Thami has never ventured out of Darjeeling district, having spent most of his life in his native Gurdung village. “I studied till Class V. I had to walk for more than two hours daily to reach my school at Srikhola,” he recalled.
This year, Thami “just felt like” participating in the May Day run. Of the 121 runners who had enrolled, only 66 could complete the arduous run.
Most of the runners were well equipped for the marathon.
“Most of them had hydration pouches, running poles, trail running shoes, running gel, hydration tablets, salt pills and smart watches with GPS,” said Gatty Shrestha, a participant.
Thami just had a basic phone that he used to time his run. “After he won the race, we realised he was not even wearing proper running shoes, which is the basic requirement.

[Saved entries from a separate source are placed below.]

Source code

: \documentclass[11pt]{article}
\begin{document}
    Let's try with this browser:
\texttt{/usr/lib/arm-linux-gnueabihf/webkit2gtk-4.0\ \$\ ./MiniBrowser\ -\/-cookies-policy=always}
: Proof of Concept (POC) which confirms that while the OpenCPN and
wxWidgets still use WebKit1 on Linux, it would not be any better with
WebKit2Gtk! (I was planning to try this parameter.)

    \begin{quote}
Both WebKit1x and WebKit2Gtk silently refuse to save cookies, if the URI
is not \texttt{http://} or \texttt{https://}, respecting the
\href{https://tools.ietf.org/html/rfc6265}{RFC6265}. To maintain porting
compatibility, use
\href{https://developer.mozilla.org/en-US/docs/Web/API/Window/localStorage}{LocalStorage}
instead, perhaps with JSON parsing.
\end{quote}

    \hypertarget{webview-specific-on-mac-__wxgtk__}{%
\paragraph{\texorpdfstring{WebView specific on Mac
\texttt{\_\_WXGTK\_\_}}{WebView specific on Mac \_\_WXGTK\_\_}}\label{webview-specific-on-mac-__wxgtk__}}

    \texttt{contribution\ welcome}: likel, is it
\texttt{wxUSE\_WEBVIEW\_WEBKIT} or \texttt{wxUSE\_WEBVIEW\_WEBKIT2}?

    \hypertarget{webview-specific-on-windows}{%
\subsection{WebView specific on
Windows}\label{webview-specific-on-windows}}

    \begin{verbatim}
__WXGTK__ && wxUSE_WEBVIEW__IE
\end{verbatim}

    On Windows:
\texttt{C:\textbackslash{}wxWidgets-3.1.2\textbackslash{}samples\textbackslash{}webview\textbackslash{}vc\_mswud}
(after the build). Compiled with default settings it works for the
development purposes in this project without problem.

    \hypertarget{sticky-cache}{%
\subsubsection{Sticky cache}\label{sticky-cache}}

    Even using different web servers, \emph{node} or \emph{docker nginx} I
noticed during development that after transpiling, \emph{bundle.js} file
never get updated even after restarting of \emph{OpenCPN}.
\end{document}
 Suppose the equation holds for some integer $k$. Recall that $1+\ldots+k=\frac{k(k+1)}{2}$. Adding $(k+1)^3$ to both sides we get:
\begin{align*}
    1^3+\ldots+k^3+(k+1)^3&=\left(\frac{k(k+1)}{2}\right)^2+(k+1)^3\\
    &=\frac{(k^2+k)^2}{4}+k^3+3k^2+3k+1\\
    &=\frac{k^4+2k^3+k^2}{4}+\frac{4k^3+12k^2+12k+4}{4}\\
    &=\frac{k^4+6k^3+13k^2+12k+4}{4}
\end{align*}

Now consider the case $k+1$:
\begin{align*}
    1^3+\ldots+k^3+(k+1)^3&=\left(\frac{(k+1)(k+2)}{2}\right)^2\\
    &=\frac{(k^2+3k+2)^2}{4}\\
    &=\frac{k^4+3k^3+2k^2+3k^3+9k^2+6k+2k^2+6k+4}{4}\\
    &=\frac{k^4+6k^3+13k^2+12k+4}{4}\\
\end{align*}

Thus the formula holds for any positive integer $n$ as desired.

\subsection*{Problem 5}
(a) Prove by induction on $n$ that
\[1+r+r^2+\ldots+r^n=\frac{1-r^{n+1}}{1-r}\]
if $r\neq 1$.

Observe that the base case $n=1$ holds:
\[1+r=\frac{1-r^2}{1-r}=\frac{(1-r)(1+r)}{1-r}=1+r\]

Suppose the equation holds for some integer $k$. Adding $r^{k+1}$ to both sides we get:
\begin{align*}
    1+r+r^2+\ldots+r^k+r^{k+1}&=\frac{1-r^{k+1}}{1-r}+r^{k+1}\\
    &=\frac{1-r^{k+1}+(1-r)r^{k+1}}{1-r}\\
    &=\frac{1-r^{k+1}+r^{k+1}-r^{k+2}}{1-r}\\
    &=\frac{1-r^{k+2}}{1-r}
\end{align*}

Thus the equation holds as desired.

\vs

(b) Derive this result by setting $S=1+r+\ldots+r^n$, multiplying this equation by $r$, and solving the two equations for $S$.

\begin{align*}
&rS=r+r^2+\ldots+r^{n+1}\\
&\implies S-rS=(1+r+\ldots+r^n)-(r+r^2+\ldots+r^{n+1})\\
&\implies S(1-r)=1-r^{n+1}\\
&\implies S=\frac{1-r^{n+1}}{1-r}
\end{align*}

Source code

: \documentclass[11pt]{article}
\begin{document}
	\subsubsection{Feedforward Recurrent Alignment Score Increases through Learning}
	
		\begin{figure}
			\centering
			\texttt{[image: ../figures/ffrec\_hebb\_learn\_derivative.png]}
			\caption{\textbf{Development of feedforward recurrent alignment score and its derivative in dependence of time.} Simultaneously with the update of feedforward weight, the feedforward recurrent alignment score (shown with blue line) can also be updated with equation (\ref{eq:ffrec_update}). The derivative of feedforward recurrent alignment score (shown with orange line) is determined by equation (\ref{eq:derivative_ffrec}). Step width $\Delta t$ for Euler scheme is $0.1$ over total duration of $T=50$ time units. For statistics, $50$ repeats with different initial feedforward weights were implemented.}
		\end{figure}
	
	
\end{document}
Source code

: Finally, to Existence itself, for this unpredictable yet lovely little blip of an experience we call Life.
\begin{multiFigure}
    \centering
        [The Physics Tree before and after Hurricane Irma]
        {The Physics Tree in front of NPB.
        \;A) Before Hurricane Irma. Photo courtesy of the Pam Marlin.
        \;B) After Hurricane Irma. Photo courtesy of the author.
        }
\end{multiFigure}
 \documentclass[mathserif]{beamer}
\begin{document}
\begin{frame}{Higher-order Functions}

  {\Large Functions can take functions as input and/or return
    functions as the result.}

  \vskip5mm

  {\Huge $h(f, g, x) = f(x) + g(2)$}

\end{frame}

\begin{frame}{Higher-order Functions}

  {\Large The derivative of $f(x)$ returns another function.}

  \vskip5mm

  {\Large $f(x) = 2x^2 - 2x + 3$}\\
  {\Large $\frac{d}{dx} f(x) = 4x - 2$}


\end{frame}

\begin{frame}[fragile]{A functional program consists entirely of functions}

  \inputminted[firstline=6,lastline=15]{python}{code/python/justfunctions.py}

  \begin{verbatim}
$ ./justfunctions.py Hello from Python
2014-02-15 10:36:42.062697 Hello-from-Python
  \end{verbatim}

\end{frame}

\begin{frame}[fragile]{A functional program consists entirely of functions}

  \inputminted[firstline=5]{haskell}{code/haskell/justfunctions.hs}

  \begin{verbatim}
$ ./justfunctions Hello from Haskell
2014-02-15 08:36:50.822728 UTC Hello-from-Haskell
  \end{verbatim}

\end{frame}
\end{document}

He ran wearing a jumper,” said Vikram Rai, founder of the Vik-Run Foundation.
After the victory, the foundation gifted Thami a pair of running shoes and other items.
“I am now being sponsored to run in a 10km race in Gangtok and a 100km race in Himachal Pradesh,” said Thami.
He will be competing in the Solang Sky Ultra run in Himachal.
“These days I wake up at 3am and run till 6am, covering around 10-12km as part of my preparations for these runs. I am enjoying my practice sessions and want to run in more races,” said Thami, who has never been coached by anyone in his life.
Mira Rai, an international trail runner from Nepal who had joined the Maoist movement at the age of 14 but later became a champion runner at 26, has a congratulatory message for Thami.
“I heard about Som Bahadur Thami’s feat and I would like to congratulate him and also the people who are supporting him and providing him an opportunity to explore trail running,” said Mira in a video message.
Thami’s said he was “100 per cent sure that I would come second, and not first”.
“A day before the run, my father, however, told me I would win the race. Maybe I won because I ran simple (in simple clothing),” Thami said. Thami lives with his parents, wife and 11-month-old son.